I was having a bit of trouble with one of the questions on the WebWork and was hoping to see if anyone else was having trouble with it and if they figured it out!

The question I am struggling on is:

  1. Our Indiscrete Mathematics course has
  • 27 students from the the College of Arts, 18 of whom are female;
  • 20 students from the the College of Engineering and Informatics, 7 of whom are female;
  • 25 students from the the College of Science, 11 of whom are female.

How many ways can we choose three reps , one from each of the three Colleges, so that exactly one is female?

I found the correct answers to the first two sections but I am struggling with the third part. What I did to solve it was:

(18 \cdot 20 \cdot 25) + (27 \cdot 7 \cdot 11) + (27 \cdot 20 \cdot 11) = 19665

I multiplied to find the number of choices of one girl from each college and then added them together to find the whole number of choices of one girl total.
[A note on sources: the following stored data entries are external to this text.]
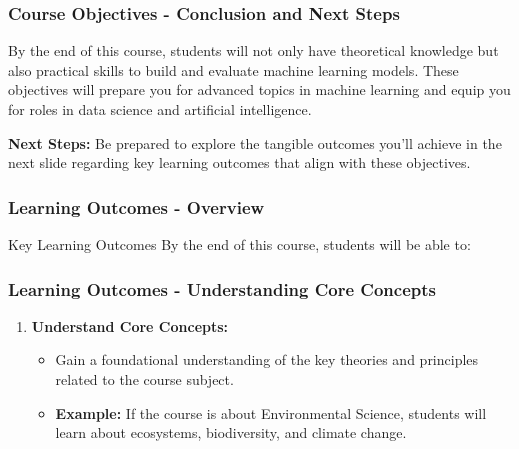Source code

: \documentclass[aspectratio=169]{beamer}
\begin{document}
\begin{frame}[fragile]
    \frametitle{Course Objectives - Conclusion and Next Steps}
    By the end of this course, students will not only have theoretical knowledge but also practical skills to build and evaluate machine learning models.
    These objectives will prepare you for advanced topics in machine learning and equip you for roles in data science and artificial intelligence.

    \textbf{Next Steps:} 
    Be prepared to explore the tangible outcomes you'll achieve in the next slide regarding key learning outcomes that align with these objectives.
\end{frame}

\begin{frame}[fragile]
    \frametitle{Learning Outcomes - Overview}
    \begin{block}{Key Learning Outcomes}
        By the end of this course, students will be able to:
    \end{block}
\end{frame}

\begin{frame}[fragile]
    \frametitle{Learning Outcomes - Understanding Core Concepts}
    \begin{enumerate}
        \item \textbf{Understand Core Concepts:}
        \begin{itemize}
            \item Gain a foundational understanding of the key theories and principles related to the course subject. 
            \item \textbf{Example:} If the course is about Environmental Science, students will learn about ecosystems, biodiversity, and climate change.
        \end{itemize}
    \end{enumerate}
\end{frame}
\end{document}
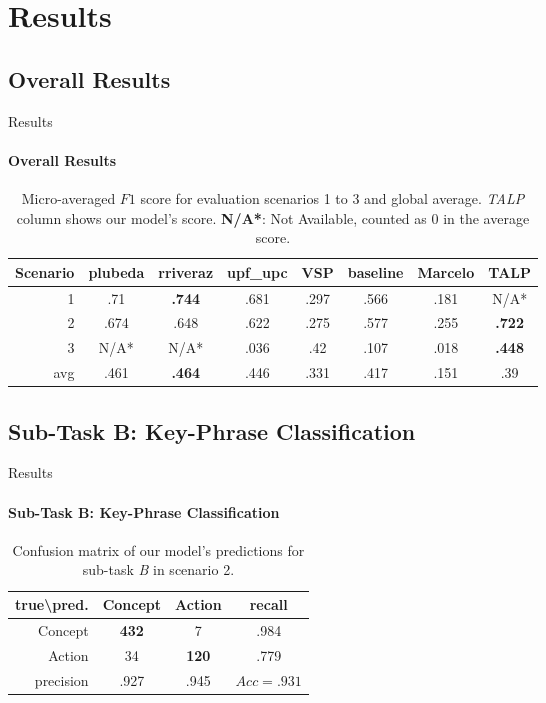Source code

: \documentclass{beamer}
\begin{document}
\section{Results}


\subsection{Overall Results}

\begin{frame}{Results}
\framesubtitle{Overall Results}
    \begin{table}[ht]
    \centering
\begin{tabular}{r|cccccc|c}
\toprule
{\footnotesize{Scenario}} & {\footnotesize{plubeda}} & {\footnotesize{rriveraz}} & {\footnotesize{upf\_upc}} & {\footnotesize{VSP}} & {\footnotesize{baseline}} & {\footnotesize{Marcelo}} & {\footnotesize{TALP}} \\
\midrule
1 & .71 & \textbf{.744} & .681 & .297 & .566 & .181 & {\footnotesize{N/A*}} \\
2 & .674 & .648 & .622 & .275 & .577 & .255 & \textbf{.722} \\
3 & {\footnotesize{N/A*}} & {\footnotesize{N/A*}} & .036 & .42 & .107 & .018 & \textbf{.448} \\
\bottomrule
avg & .461 & \textbf{.464} & .446 & .331 & .417 & .151 & .39 \\
\end{tabular}
    \caption{Micro-averaged $F1$ score for evaluation scenarios 1 to 3 and global average. \emph{TALP} column shows our model's score. \textbf{N/A*}: Not Available, counted as 0 in the average score.}
    \label{tab:results}
\end{table}
\end{frame}

\subsection{Sub-Task B: Key-Phrase Classification}

\begin{frame}{Results}
\framesubtitle{Sub-Task B: Key-Phrase Classification}
    \begin{table}[t]
 \small
    \centering
\begin{tabular}{r|cc|c}
\toprule
true\textbackslash pred. & Concept &  Action & recall \\
\midrule
Concept &  \textbf{432} &       7 &  .984\\
Action  &   34 &     \textbf{120} & .779\\
\bottomrule
precision & .927 & .945 & $Acc=.931$


\end{tabular}
    \caption{Confusion matrix of our model's predictions for sub-task \emph{B} in scenario 2.}
    \label{tab:confusion2a}
\end{table}
\end{frame}
\end{document}
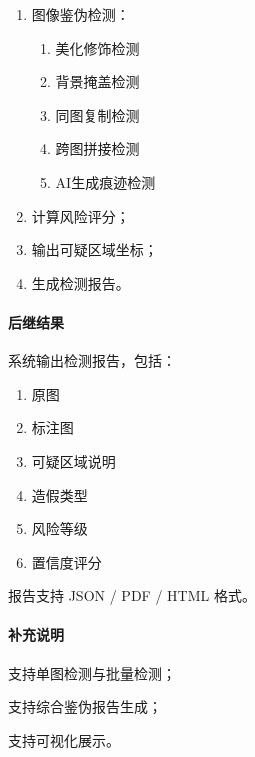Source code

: {\begin{enumerate}
    \item 图像鉴伪检测：
    \begin{enumerate}
        \item 美化修饰检测
        \item 背景掩盖检测
        \item 同图复制检测
        \item 跨图拼接检测
        \item AI生成痕迹检测
    \end{enumerate}
    
    \item 计算风险评分；
    
    \item 输出可疑区域坐标；
    
    \item 生成检测报告。
\end{enumerate}

\paragraph*{后继结果}

系统输出检测报告，包括：

\begin{enumerate}
    \item 原图
    \item 标注图
    \item 可疑区域说明
    \item 造假类型
    \item 风险等级
    \item 置信度评分
\end{enumerate}

报告支持 JSON / PDF / HTML 格式。

\paragraph*{补充说明}

支持单图检测与批量检测；

支持综合鉴伪报告生成；

支持可视化展示。
}

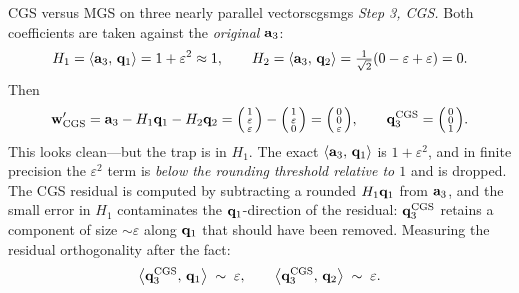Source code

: \begin{workedexample}{CGS versus MGS on three nearly parallel vectors}{cgsmgs}
\smallskip
\emph{Step 3, CGS.} Both coefficients are taken against the \emph{original} $\va_3$:
\[
  H_1 = \inner{\va_3}{\vq_1} = 1 + \varepsilon^2 \approx 1, \qquad
  H_2 = \inner{\va_3}{\vq_2}
      = \tfrac{1}{\sqrt2}(0 - \varepsilon + \varepsilon) = 0.
\]
Then
\[
  \vw'_{\text{CGS}} = \va_3 - H_1\vq_1 - H_2\vq_2
    = \begin{psmallmatrix}1\\\varepsilon\\\varepsilon\end{psmallmatrix}
    - \begin{psmallmatrix}1\\\varepsilon\\0\end{psmallmatrix}
    = \begin{psmallmatrix}0\\0\\\varepsilon\end{psmallmatrix},
  \qquad
  \vq_3^{\text{CGS}} = \begin{psmallmatrix}0\\0\\1\end{psmallmatrix}.
\]
This looks clean---but the trap is in $H_1$. The exact $\inner{\va_3}{\vq_1}$ is
$1 + \varepsilon^2$, and in finite precision the $\varepsilon^2$ term is
\emph{below the rounding threshold relative to $1$} and is dropped. The CGS residual
is computed by subtracting a rounded $H_1 \vq_1$ from $\va_3$, and the small error in
$H_1$ contaminates the $\vq_1$-direction of the residual: $\vq_3^{\text{CGS}}$ retains
a component of size $\sim\varepsilon$ along $\vq_1$ that should have been removed.
Measuring the residual orthogonality after the fact:
\[
  \inner{\vq_3^{\text{CGS}}}{\vq_1} \;\sim\; \varepsilon, \qquad
  \inner{\vq_3^{\text{CGS}}}{\vq_2} \;\sim\; \varepsilon .
\]


\end{workedexample}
But, WebWork is saying this is the incorrect answer. Does anyone have any ideas?

mark

I think you’ve got the right basic idea, i.e. to break the computation into the sum of three terms - each term representing the number of ways to get three representatives with a female representative from one of the schools. I think each of your terms, though, is too big. Let’s look at the first term, for example:

18\times20\times25.

I guess the 18 is the number of women from the first college, which is good. But, then you multiply by 20, which is the number of potential representatives of either gender from the second college. I think you want to do something to restrict that to just men. Same goes for the 25 as well.